Hayvan deneyleri için de etik ve bilimsel alternatifler olduğunu açıklamanın, insanların deneysiz ürünlere yönelmeleri ve için gerekli olduğunu düşünüyorum.
Sizi kürk veya deri ceket giymekten vazgeçirmem, muhtemelen hayvan yemekten vazgeçirmemden daha kolay olacaktır. Çünkü, hayvan bedeninden oluşmayan ürünleri giyerek de pekâlâ kışı atlatacağınızı bilirsiniz.
Fakat insan sağlığı söz konusu olduğunda hayvan haklarını gözardı etmek çok daha kolaylaşır.
Elbette hayvan sömürüsünün hiçbir geçerli sebebi olamaz.
Nasıl ki insanları deneylerde kullanmak bugün çağdışı ve ilkel bir uygulama olarak görülüyorsa, bir sıçanı veya tavşanı da deneylerde kullanmak aynı şekilde görülmeli.
Bununla birlikte, özellikle tıp sektörü ve hastalık araştırmaları için insanlar; deneylerin mutlaka yapılması gerektiğine dair derinden bir inanç duyuyorlar.
Tıptaki teknolojik gelişmeler ve hayvan-insan biyolojik uyumsuzluğu gibi sebepler, aslında hayvan deneylerine ihtiyacımız olmadığını kanıtlar nitelikte.
Neden hayvan deneylerine ihtiyacımız yok?
Hayvan deneylerinin yapılmaması için bilimsel ve etik gerekçeler var. Bunları sıralayacak olursak:
Hayvan deneyleri yanıltır: Hayvanlar üzerinde yapılan testlerin yüzde 92'si sonraki aşamada insanlar üzerinde yan etkiye sebep olduğundan piyasaya sürülemiyor.
Hayvanlar ve insanlar arasındaki biyolojik uyumsuzluk: Hayvanlar ve insanlar farklı biyolojik yapıya sahipler. Dolayısıyla bir tavşan, fare ya da maymunda yapılan bir test insan bedenine yüzde 100 uyumlanamaz.

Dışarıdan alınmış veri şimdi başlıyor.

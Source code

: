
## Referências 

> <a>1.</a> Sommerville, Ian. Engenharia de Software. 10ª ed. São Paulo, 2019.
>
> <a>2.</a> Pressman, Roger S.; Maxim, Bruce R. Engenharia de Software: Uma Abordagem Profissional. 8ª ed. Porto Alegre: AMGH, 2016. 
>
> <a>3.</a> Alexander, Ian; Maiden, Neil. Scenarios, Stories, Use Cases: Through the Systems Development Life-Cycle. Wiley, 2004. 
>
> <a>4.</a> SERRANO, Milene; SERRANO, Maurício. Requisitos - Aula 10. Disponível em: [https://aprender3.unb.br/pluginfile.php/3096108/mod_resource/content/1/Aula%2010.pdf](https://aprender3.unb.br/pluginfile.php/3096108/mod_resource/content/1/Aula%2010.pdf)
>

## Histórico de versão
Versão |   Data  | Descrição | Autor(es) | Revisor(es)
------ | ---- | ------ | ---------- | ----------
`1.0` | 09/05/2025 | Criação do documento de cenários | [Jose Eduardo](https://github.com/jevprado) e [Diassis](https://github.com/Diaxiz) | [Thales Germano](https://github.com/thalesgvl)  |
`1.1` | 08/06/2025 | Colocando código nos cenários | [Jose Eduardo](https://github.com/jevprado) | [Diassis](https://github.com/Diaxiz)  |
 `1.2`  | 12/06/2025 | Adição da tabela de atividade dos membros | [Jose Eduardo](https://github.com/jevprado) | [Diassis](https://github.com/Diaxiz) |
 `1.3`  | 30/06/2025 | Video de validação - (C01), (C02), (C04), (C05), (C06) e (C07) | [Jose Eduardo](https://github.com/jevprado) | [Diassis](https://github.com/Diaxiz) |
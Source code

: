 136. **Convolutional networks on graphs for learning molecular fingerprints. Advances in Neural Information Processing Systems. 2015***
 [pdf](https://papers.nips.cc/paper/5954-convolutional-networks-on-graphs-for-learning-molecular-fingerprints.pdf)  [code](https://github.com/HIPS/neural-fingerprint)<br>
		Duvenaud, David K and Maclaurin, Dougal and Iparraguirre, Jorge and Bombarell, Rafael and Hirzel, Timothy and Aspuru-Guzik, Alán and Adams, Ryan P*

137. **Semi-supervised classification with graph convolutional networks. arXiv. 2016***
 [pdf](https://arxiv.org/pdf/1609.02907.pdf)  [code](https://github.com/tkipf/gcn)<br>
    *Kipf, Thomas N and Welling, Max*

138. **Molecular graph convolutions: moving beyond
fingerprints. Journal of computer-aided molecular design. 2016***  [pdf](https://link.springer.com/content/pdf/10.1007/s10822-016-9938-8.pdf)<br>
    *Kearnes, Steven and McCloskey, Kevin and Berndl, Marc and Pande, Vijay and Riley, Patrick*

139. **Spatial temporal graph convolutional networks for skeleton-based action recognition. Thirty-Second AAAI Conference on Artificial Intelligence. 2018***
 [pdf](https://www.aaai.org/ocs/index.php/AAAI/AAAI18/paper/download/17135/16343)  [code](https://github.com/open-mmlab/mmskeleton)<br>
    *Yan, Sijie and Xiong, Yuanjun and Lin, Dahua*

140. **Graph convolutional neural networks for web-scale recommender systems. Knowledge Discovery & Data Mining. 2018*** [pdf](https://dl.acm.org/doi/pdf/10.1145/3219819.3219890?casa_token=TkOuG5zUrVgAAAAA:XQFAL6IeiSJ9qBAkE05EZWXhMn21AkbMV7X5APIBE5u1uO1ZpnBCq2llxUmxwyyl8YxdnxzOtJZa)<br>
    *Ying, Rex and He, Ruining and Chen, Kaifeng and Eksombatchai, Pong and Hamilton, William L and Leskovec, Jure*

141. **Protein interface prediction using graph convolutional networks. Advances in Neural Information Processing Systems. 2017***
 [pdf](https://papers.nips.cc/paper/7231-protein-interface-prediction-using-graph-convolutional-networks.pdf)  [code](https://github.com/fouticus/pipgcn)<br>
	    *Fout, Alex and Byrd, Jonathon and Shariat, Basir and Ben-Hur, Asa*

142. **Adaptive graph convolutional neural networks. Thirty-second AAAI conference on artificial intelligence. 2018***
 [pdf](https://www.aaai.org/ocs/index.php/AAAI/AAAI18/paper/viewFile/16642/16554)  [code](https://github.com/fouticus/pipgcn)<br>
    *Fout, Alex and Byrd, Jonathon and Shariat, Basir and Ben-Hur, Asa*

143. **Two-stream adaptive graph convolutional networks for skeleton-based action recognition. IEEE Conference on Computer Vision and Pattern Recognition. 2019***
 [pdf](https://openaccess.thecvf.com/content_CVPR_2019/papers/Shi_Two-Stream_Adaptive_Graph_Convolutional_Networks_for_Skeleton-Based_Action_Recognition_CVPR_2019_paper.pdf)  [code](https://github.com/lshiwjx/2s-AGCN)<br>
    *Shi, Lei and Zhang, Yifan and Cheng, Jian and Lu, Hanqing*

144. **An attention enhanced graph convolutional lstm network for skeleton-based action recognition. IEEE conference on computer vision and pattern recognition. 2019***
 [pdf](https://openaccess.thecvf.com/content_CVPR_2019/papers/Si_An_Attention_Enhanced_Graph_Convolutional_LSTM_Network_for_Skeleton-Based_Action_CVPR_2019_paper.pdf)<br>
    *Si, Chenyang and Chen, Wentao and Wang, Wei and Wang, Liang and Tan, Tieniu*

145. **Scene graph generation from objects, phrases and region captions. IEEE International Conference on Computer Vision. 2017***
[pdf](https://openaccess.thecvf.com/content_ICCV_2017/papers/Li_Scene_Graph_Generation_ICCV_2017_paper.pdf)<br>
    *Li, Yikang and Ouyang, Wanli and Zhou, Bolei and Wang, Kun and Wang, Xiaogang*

Alternatifler ürünler var: İlaç sektörü hariç hemen her ürünün vegan muadili var. Özellikle kozmetik sektöründe deneysiz ürünlere ulaşmak çok kolay. Artık birçok marka, cruelty free sertifikasına sahip. Fakat, bazı kozmetik devlerinin, hayvanlar üzerinde deney yapmasa dahi çevreye zarar verdiği için dolaylı yoldan hayvanlara da zarar verdiğini unutmamak gerek.
Alternatif metotlar var: Kök hücre ve insan derisi üzerindeki çalışmaların, bilgisayar programları ve teknolojik araçların gelişim göstermesi, hayvan deneyleri yerine alternatif metotların kullanılabileceğini kanıtlıyor.
Hiçbir hayvanın yaşam hakkını elinden alamayız: Sonuncusu ve en önemlisi, hayvan deneyleri etik değildir. Biz insanlar, kendi sağlık ve refahımız için hiçbir hayvanın beden bütünlüğünü bozamayız, onların hayatları boyunca laboratuvarlarda eziyet çekmelerine sebep olup kalıcı ruhsal sağlık sorunları çekmelerinin sebebi olamayız.